From: Hans Aberg (haberg@math.su.se)
Date: Mon Jan 17 2005 - 18:56:59 CST
[Warning: For some reason your email got high spam levels with me. It caused
it to be sorted as spam.]
At 10:46 -0800 2005/01/17, Doug Ewell wrote:
>Hans Aberg <haberg at math dot su dot se> wrote:
>
>> Are there any good reasons for UTF-32 to exclude the 32'nd bit of an
>> encoded 4-byte? I.e, the 6-byte combinations
>> 111111xx 10xxxxxx 10xxxxxx 10xxxxxx 10xxxxxx 10xxxxxx
>> where the first x = 1.
>
>(I think you mean UTF-8 rather than UTF-32.)
Right. Sorry for the typo.
>This is not a limit of UTF-8 per se, but of the underlying ISO/IEC 10646
>encoding. It was intentionally designed as a 31-bit value (bit 31 = 0)
>to prevent implementation problems in "signed integer" environments.
>Java, for example, has no unsigned 32-bit integer type.
OK. But the main thing is that there are 32 bits in the type. Then it
actually does not matter whther it is signed or unsigned.

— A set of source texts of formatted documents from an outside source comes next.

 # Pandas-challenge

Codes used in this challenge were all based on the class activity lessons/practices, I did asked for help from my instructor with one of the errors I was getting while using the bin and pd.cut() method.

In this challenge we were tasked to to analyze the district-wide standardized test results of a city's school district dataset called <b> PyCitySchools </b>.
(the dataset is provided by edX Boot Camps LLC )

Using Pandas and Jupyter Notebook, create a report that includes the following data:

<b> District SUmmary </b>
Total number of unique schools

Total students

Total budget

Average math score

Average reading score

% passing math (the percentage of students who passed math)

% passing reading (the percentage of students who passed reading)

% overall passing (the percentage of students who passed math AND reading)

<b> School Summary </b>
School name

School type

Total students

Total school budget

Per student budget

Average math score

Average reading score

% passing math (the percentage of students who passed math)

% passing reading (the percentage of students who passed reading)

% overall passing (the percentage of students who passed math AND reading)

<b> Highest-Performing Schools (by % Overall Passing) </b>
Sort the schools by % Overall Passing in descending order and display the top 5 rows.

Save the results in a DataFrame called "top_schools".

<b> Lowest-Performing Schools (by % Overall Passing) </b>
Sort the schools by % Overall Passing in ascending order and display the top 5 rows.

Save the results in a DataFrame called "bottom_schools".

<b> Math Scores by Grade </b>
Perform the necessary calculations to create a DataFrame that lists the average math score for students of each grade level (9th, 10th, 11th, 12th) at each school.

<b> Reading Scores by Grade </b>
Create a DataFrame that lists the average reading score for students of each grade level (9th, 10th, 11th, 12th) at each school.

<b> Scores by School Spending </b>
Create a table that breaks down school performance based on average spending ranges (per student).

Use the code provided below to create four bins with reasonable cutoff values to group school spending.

Just translate
xxxxxxxx xxxxxxxx xxxxxxxx xxxxxxxx
into
111111xx 10xxxxxx 10xxxxxx 10xxxxxx 10xxxxxx 10xxxxxx
regardless whther the underlying type is signed or unsigned.
>> With a full 32-bit encoding, one can also use UTF-8 to encoding binary
>> data. It also simplifies somewhat the implementation of Unicode in
>> lexer generators (such as Flex): The leading byte then covers all 256
>> combinations. All 2^32 numbers should probably be there for generating
>> proper lexer error messages.
>
>This is not what UTF-8 is for. It is a multi-byte encoding scheme
>intended to cover the entire ISO 10646 and Unicode space while remaining
>ASCII-compatible. Formats intended for arbitrary binary data have
>neither the same requirements nor the same constraints. In fact, for
>randomly occurring binary data, UTF-8 will use 5 or 6 bytes to represent
>a 32-bit value 99.9% of the time, with none of the obvious benefits
>(like control-code transparency) for which special encoding formats for
>binary data are usually employed.
Things have a tendencey to be used for what they were not intedned for. One
advantage of the UTF-8 encoding (or rather the extended version) is that it
is insensitive to the high/low endian issue. Of course, special binary
protocols are better. But one way to make sure endian comes out righjt s to
pass it through UTF-8.
>Allowing the lead byte in a UTF-8 sequence to extend to 0xFF may
>actually complicate the implementation of UTF-8, by breaking the rule
>that the number of bytes in a multi-byte sequence (i.e. more than 1
>byte) can be determined from the number of leading 1-bits in the lead
>byte.
Instead one just checks the first six 1's. It can't be hard to handle that,
even when writing code directly by hand.
>The leading byte in a UTF-8 sequence does not cover all 256 combinations
>in any event. The values 0x80 through 0xBF are trailing bytes only, and
>0xC0 and 0xC1 will also never occur as the lead byte in a properly
>formed sequence.
>
>This is all moot anyway, since Unicode and ISO 10646 have restricted the
>range of code points to [0x00, 0x10FFFF], with the result that no 5-byte
>or 6-byte sequences represent valid code points.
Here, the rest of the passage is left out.